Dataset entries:
──────────

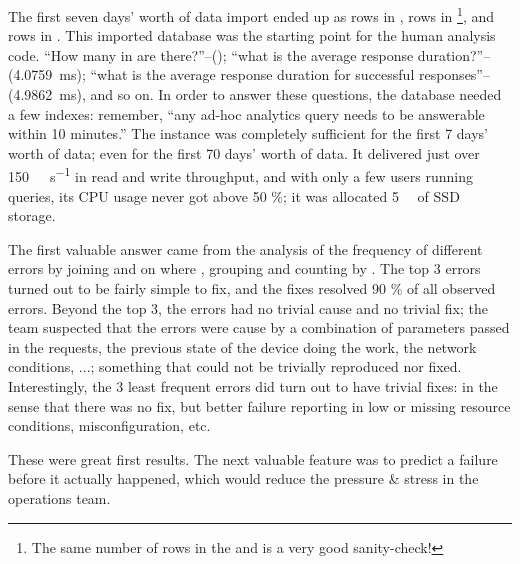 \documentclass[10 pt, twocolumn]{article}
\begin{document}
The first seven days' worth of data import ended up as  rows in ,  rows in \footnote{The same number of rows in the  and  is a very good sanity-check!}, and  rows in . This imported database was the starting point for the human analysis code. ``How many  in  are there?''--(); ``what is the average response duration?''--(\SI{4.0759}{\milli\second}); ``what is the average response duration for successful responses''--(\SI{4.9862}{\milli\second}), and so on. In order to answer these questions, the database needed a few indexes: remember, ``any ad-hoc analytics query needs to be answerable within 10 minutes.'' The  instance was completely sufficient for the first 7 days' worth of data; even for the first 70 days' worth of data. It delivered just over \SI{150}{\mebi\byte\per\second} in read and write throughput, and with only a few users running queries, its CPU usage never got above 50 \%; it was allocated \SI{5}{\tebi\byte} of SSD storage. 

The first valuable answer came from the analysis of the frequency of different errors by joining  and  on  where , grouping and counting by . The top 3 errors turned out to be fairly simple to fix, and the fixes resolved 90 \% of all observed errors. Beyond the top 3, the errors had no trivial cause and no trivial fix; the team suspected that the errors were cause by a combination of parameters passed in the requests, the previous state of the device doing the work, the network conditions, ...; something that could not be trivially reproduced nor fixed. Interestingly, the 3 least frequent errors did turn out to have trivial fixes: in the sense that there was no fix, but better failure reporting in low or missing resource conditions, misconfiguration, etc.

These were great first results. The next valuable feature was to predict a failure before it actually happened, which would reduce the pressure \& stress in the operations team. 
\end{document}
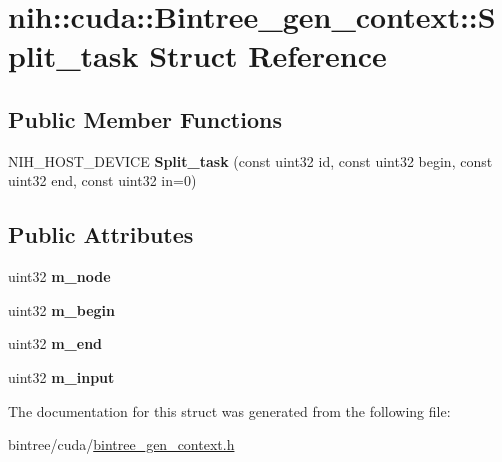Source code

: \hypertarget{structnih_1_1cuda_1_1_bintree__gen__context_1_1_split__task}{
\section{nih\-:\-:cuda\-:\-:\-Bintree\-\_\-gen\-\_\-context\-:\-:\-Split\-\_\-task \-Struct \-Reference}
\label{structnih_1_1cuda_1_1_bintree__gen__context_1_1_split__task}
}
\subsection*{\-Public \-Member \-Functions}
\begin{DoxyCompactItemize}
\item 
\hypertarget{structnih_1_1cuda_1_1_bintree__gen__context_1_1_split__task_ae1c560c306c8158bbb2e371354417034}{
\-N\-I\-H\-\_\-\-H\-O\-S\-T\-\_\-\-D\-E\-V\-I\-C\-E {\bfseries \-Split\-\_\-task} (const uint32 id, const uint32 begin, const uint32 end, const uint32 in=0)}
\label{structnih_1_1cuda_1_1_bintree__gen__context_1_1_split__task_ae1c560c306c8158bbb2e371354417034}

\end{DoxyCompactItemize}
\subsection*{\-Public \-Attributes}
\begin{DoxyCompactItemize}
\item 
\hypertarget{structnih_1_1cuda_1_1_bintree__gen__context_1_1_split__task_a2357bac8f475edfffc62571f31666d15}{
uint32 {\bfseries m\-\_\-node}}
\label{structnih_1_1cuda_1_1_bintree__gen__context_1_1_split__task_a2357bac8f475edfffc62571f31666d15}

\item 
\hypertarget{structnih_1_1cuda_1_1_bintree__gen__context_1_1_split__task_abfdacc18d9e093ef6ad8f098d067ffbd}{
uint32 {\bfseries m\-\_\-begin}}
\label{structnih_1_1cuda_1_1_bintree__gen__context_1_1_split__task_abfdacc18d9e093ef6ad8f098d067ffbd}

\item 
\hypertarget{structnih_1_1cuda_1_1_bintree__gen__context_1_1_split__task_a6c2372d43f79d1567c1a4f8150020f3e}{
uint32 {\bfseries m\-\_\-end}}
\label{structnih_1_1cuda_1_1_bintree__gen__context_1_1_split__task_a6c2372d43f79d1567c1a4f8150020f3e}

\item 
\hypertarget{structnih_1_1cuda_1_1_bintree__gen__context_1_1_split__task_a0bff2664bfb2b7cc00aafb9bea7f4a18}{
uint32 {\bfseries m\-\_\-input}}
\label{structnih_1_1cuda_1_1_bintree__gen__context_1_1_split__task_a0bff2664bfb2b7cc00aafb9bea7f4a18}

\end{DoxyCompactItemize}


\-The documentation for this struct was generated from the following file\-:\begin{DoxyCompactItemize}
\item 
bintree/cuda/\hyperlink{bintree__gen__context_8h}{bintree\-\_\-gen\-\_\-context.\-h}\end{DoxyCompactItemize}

──────────

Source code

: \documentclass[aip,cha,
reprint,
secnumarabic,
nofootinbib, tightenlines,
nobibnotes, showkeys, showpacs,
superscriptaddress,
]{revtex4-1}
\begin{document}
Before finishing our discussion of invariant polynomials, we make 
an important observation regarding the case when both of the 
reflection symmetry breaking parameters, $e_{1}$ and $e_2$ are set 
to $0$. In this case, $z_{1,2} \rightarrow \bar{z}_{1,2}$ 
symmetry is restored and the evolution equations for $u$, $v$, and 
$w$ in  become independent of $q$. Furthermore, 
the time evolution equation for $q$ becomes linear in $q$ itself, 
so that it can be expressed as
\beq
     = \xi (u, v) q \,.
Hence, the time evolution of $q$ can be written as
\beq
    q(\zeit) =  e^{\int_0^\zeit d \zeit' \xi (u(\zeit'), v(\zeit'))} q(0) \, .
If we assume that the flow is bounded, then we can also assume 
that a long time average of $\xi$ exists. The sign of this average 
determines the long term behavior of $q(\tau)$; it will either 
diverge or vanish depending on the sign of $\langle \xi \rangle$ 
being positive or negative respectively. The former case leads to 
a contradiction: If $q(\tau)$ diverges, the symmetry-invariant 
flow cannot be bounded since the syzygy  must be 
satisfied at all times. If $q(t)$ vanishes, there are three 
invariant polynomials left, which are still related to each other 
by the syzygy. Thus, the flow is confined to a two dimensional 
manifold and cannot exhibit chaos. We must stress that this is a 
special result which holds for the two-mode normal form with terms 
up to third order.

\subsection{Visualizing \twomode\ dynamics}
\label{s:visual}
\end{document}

──────────

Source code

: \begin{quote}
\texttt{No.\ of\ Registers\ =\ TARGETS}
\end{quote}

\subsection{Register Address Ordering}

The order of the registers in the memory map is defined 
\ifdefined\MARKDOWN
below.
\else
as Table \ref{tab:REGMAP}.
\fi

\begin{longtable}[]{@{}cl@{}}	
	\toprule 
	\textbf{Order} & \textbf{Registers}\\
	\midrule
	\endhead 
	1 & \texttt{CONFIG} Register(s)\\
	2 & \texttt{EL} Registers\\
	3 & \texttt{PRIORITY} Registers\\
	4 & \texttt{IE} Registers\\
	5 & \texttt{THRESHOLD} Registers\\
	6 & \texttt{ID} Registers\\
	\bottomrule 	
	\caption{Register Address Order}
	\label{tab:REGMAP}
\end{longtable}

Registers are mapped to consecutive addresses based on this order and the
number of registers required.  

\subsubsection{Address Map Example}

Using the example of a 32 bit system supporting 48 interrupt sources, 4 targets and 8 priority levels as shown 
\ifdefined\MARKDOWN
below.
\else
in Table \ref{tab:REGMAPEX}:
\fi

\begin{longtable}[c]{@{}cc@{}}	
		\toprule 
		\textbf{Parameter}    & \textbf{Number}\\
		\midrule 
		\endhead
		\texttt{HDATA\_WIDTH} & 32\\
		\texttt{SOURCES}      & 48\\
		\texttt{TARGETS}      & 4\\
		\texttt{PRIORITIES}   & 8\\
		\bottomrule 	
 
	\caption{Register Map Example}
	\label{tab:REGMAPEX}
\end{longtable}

──────────

> Problem description
In the lines above, find each one with "symmetry" and list it.

> Output of the task
reflection symmetry breaking parameters, $e_{1}$ and $e_2$ are set 
symmetry is restored and the evolution equations for $u$, $v$, and 
a contradiction: If $q(\tau)$ diverges, the symmetry-invariant 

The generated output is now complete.